The works in this exhibition reflect the artist’s belief that “art is made from other art.” This idea is literally present in the act of collage-making—taking images, colors, and forms out of one context, altering them, and juxtaposing them with other pre-existing images, colors, and forms to create something new. But it is equally apparent in Bearden’s celebration of jazz and blues, the inspiration he drew from African art, and his passion for telling the stories and representing the cultures of ordinary black Americans. Also included in the exhibition is The Fall of Troy (1977), from his series based on Homer’s Odyssey, a work that offers further evidence of Bearden’s extensive range of interests as well as his life-long dialogue with the canon of European art.

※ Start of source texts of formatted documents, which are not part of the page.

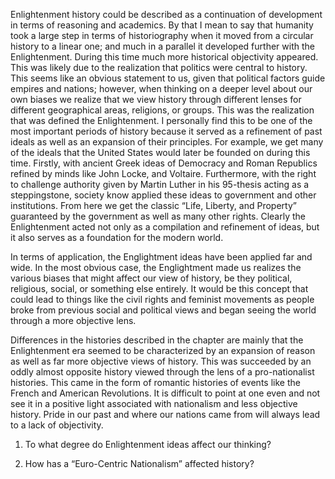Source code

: Enlightenment history could be described as a continuation of development in terms of reasoning and academics. By that I mean to say that humanity took a large step in terms of historiography when it moved from a circular history to a linear one; and much in a parallel it developed further with the Enlightenment. During this time much more historical objectivity appeared. This was likely due to the realization that politics were central to history. This seems like an obvious statement to us, given that political factors guide empires and nations; however, when thinking on a deeper level about our own biases we realize that we view history through different lenses for different geographical areas, religions, or groups. This was the realization that was defined the Enlightenment. I personally find this to be one of the most important periods of history because it served as a refinement of past ideals as well as an expansion of their principles. For example, we get many of the ideals that the United States would later be founded on during this time. Firstly, with ancient Greek ideas of Democracy and Roman Republics refined by minds like John Locke, and Voltaire. Furthermore, with the right to challenge authority given by Martin Luther in his 95-thesis acting as a steppingstone, society know applied these ideas to government and other institutions. From here we get the classic “Life, Liberty, and Property” guaranteed by the government as well as many other rights. Clearly the Enlightenment acted not only as a compilation and refinement of ideas, but it also serves as a foundation for the modern world. 

 

In terms of application, the Englightment ideas have been applied far and wide. In the most obvious case, the Englightment made us realizes the various biases that might affect our view of history, be they political, religious, social, or something else entirely. It would be this concept that could lead to things like the civil rights and feminist movements as people broke from previous social and political views and began seeing the world through a more objective lens. 

 

Differences in the histories described in the chapter are mainly that the Enlightenment era seemed to be characterized by an expansion of reason as well as far more objective views of history. This was succeeded by an oddly almost opposite history viewed through the lens of a pro-nationalist histories. This came in the form of romantic histories of events like the French and American Revolutions. It is difficult to point at one even and not see it in a positive light associated with nationalism and less objective history. Pride in our past and where our nations came from will always lead to a lack of objectivity. 

1) To what degree do Enlightenment ideas affect our thinking? 

2) How has a “Euro-Centric Nationalism” affected history? 
  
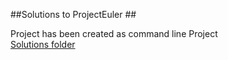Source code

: ##Solutions to ProjectEuler ##

Project has been created as command line Project      
[Solutions folder](https://github.com/prakashn27/Online-judges/tree/master/ProjectEuler-In-Swift/ProjectEuler-In-Swift)
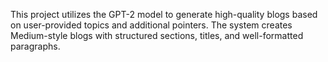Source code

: This project utilizes the GPT-2 model to generate high-quality blogs based on user-provided topics and additional pointers.
The system creates Medium-style blogs with structured sections, titles, and well-formatted paragraphs.
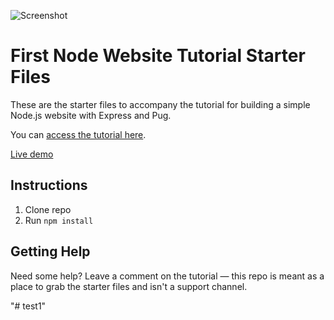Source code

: ![Screenshot](https://res.cloudinary.com/turnup/image/upload/v1526512881/homepage-cards.png)

# First Node Website Tutorial Starter Files

These are the starter files to accompany the tutorial for building a simple Node.js website with Express and Pug.

You can [access the tutorial here](https://freshman.tech/learn-node).

[Live demo](https://freshman-node.herokuapp.com/)

## Instructions
1. Clone repo
2. Run `npm install`

## Getting Help

Need some help? Leave a comment on the tutorial — this repo is meant as a place to grab the starter files and isn't a support channel.


"# test1" 
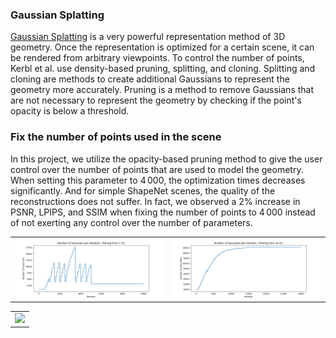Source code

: ### Gaussian Splatting
[Gaussian Splatting](https://arxiv.org/abs/2308.04079) is a very powerful representation method of 3D geometry. Once the representation is optimized for a certain scene, it can be rendered from arbitrary viewpoints. To control the number of points, Kerbl et al. use density-based pruning, splitting, and cloning. Splitting and cloning are methods to create additional Gaussians to represent the geometry more accurately. Pruning is a method to remove Gaussians that are not necessary to represent the geometry by checking if the point's opacity is below a threshold. 

### Fix the number of points used in the scene
In this project, we utilize the opacity-based pruning method to give the user control over the number of points that are used to model the geometry. When setting this parameter to $4\,000$, the optimization times decreases significantly. And for simple ShapeNet scenes, the quality of the reconstructions does not suffer. In fact, we observed a 2% increase in PSNR, LPIPS, and SSIM when fixing the number of points to $4\,000$ instead of not exerting any control over the number of parameters. 



<table>
  <tr>
    <td align="center"><img src="assets/num_gaussians_method.png" /></td>
    <td align="center"><img src="assets/num_gaussians_vanilla.png" /></td>
  </tr>
</table>

<table>
  <tr>
    <td align="center"><img src="assets/opt_video.gif"/></td>
  </tr>
</table>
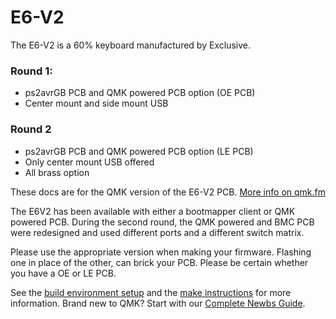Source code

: # E6-V2

The E6-V2 is a 60% keyboard manufactured by Exclusive. 

### Round 1:
- ps2avrGB PCB and QMK powered PCB option (OE PCB)  
- Center mount and side mount USB  

### Round 2
- ps2avrGB PCB and QMK powered PCB option (LE PCB)
- Only center mount USB offered
- All brass option

These docs are for the QMK version of the E6-V2 PCB. [More info on qmk.fm](http://qmk.fm/)

The E6V2 has been available with either a bootmapper client or QMK powered PCB. During the second round, the QMK powered and BMC PCB were redesigned and used different ports and a different switch matrix. 

Please use the appropriate version when making your firmware. Flashing one in place of the other, can brick your PCB. Please be certain whether you have a OE or LE  PCB. 

See the [build environment setup](https://docs.qmk.fm/#/getting_started_build_tools) and the [make instructions](https://docs.qmk.fm/#/getting_started_make_guide) for more information. Brand new to QMK? Start with our [Complete Newbs Guide](https://docs.qmk.fm/#/newbs).
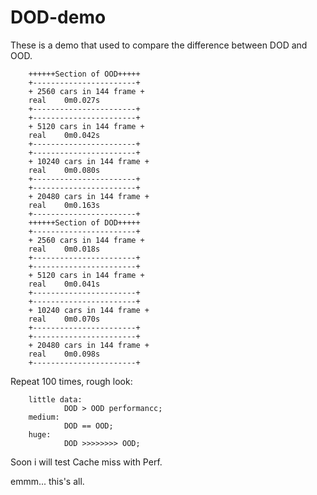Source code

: # DOD-demo
These is a demo that used to compare the difference between DOD and OOD.  
  
  
        ++++++Section of OOD+++++  
        +-----------------------+  
        + 2560 cars in 144 frame +  
        real    0m0.027s  
        +-----------------------+  
        +-----------------------+  
        + 5120 cars in 144 frame +  
        real    0m0.042s  
        +-----------------------+  
        +-----------------------+  
        + 10240 cars in 144 frame +  
        real    0m0.080s  
        +-----------------------+  
        +-----------------------+  
        + 20480 cars in 144 frame +  
        real    0m0.163s  
        +-----------------------+  
        ++++++Section of DOD+++++  
        +-----------------------+  
        + 2560 cars in 144 frame +  
        real    0m0.018s  
        +-----------------------+  
        +-----------------------+  
        + 5120 cars in 144 frame +  
        real    0m0.041s  
        +-----------------------+  
        +-----------------------+  
        + 10240 cars in 144 frame +  
        real    0m0.070s  
        +-----------------------+  
        +-----------------------+  
        + 20480 cars in 144 frame +  
        real    0m0.098s  
        +-----------------------+  

Repeat 100 times, rough look:  

        little data:  
                DOD > OOD performancc;  
        medium:  
                DOD == OOD;  
        huge:  
                DOD >>>>>>>> OOD;  
  
Soon i will test Cache miss with Perf.  


emmm... this's all.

Born in Charlotte, North Carolina, Bearden studied at Boston University before receiving his BS in Education from New York University in 1935. The following year, he attended the Art Students League, where he studied with George Grosz. From 1933 to 1937, Bearden also worked as a cartoonist, publishing drawings in The Crisis (the journal of the NAACP) and the Baltimore-based Afro-American. During World War II, he served in the US Army and then used funding from the GI Bill to study art history and philosophy at the Sorbonne. Bearden’s achievements as an artist were matched only by his energy as a scholar and arts activist at a time when art history was defined almost exclusively in terms of whiteness. He was a founding member of Spiral group (1963), a co-founder with Norman Lewis and Ernest Crichlow of the Cinque Gallery (1969)—a non-profit organization dedicated to the promotion of work by artists of color—and an active founding member of the Studio Museum in Harlem (1968). In 1970, Bearden became one of the fifty founding members of the Black Academy of Arts and Letters, established to “define, preserve, promote, and develop the arts and letters of black people.”

Romare Bearden lived and worked in New York City until his death in 1988. During his lifetime, he was the subject of multiple exhibitions and the recipient of numerous honors. In 1990, the Romare Bearden Foundation, New York, was established to preserve the legacy of the artist. In 2003, the National Gallery of Art organized The Art of Romare Bearden, a major retrospective that firmly cemented his legacy as one of the great innovators of the twentieth century. His work is represented in prestigious institutions including the Museum of Modern Art, Metropolitan Museum of Art, Smithsonian American Art Museum, and Whitney Museum of American Art.